EXERCISE GOAL = Copy out every record below, word for word.

DATA TO USE =
-- -- --

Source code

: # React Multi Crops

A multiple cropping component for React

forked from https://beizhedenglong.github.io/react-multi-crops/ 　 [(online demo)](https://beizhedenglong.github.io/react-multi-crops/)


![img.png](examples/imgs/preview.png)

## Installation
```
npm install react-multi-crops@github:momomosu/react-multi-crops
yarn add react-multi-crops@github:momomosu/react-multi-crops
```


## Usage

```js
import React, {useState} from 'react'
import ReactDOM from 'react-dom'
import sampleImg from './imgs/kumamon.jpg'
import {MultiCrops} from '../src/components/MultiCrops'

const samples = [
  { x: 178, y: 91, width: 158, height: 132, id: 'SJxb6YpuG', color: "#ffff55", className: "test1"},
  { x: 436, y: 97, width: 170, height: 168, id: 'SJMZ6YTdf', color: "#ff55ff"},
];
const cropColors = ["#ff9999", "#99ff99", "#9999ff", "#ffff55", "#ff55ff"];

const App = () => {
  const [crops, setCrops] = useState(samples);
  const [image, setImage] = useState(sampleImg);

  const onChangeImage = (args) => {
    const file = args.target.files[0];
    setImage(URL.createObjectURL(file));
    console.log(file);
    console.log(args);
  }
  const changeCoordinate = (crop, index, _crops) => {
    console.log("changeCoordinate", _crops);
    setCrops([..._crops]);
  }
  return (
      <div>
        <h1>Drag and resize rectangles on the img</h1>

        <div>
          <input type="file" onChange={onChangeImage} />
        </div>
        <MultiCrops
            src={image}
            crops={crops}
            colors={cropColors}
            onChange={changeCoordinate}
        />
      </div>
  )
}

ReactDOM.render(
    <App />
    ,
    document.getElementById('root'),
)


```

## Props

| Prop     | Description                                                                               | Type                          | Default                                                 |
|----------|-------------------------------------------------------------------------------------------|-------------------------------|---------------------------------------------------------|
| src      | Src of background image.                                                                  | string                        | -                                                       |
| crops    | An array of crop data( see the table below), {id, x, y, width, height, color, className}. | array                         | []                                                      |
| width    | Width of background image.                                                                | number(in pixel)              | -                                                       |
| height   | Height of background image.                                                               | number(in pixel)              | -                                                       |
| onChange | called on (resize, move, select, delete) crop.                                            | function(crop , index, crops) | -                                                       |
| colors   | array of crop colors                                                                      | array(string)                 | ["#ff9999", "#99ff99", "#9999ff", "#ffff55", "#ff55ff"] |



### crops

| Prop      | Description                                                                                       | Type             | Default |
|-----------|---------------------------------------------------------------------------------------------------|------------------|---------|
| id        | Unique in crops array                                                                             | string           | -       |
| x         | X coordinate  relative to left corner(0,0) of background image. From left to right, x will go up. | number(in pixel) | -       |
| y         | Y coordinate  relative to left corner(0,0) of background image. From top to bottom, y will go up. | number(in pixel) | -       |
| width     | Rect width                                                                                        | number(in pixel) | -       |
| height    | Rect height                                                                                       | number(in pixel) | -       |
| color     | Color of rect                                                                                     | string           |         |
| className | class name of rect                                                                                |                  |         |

-- -- --

RESULT FOR THIS TASK =
Source code

: # React Multi Crops

A multiple cropping component for React

forked from https://beizhedenglong.github.io/react-multi-crops/ 　 [(online demo)](https://beizhedenglong.github.io/react-multi-crops/)


![img.png](examples/imgs/preview.png)

## Installation
```
npm install react-multi-crops@github:momomosu/react-multi-crops
yarn add react-multi-crops@github:momomosu/react-multi-crops
```


## Usage

```js
import React, {useState} from 'react'
import ReactDOM from 'react-dom'
import sampleImg from './imgs/kumamon.jpg'
import {MultiCrops} from '../src/components/MultiCrops'

const samples = [
  { x: 178, y: 91, width: 158, height: 132, id: 'SJxb6YpuG', color: "#ffff55", className: "test1"},
  { x: 436, y: 97, width: 170, height: 168, id: 'SJMZ6YTdf', color: "#ff55ff"},
];
const cropColors = ["#ff9999", "#99ff99", "#9999ff", "#ffff55", "#ff55ff"];

const App = () => {
  const [crops, setCrops] = useState(samples);
  const [image, setImage] = useState(sampleImg);

  const onChangeImage = (args) => {
    const file = args.target.files[0];
    setImage(URL.createObjectURL(file));
    console.log(file);
    console.log(args);
  }
  const changeCoordinate = (crop, index, _crops) => {
    console.log("changeCoordinate", _crops);
    setCrops([..._crops]);
  }
  return (
      <div>
        <h1>Drag and resize rectangles on the img</h1>

        <div>
          <input type="file" onChange={onChangeImage} />
        </div>
        <MultiCrops
            src={image}
            crops={crops}
            colors={cropColors}
            onChange={changeCoordinate}
        />
      </div>
  )
}

ReactDOM.render(
    <App />
    ,
    document.getElementById('root'),
)


```

## Props

| Prop     | Description                                                                               | Type                          | Default                                                 |
|----------|-------------------------------------------------------------------------------------------|-------------------------------|---------------------------------------------------------|
| src      | Src of background image.                                                                  | string                        | -                                                       |
| crops    | An array of crop data( see the table below), {id, x, y, width, height, color, className}. | array                         | []                                                      |
| width    | Width of background image.                                                                | number(in pixel)              | -                                                       |
| height   | Height of background image.                                                               | number(in pixel)              | -                                                       |
| onChange | called on (resize, move, select, delete) crop.                                            | function(crop , index, crops) | -                                                       |
| colors   | array of crop colors                                                                      | array(string)                 | ["#ff9999", "#99ff99", "#9999ff", "#ffff55", "#ff55ff"] |



### crops

| Prop      | Description                                                                                       | Type             | Default |
|-----------|---------------------------------------------------------------------------------------------------|------------------|---------|
| id        | Unique in crops array                                                                             | string           | -       |
| x         | X coordinate  relative to left corner(0,0) of background image. From left to right, x will go up. | number(in pixel) | -       |
| y         | Y coordinate  relative to left corner(0,0) of background image. From top to bottom, y will go up. | number(in pixel) | -       |
| width     | Rect width                                                                                        | number(in pixel) | -       |
| height    | Rect height                                                                                       | number(in pixel) | -       |
| color     | Color of rect                                                                                     | string           |         |
| className | class name of rect                                                                                |                  |         |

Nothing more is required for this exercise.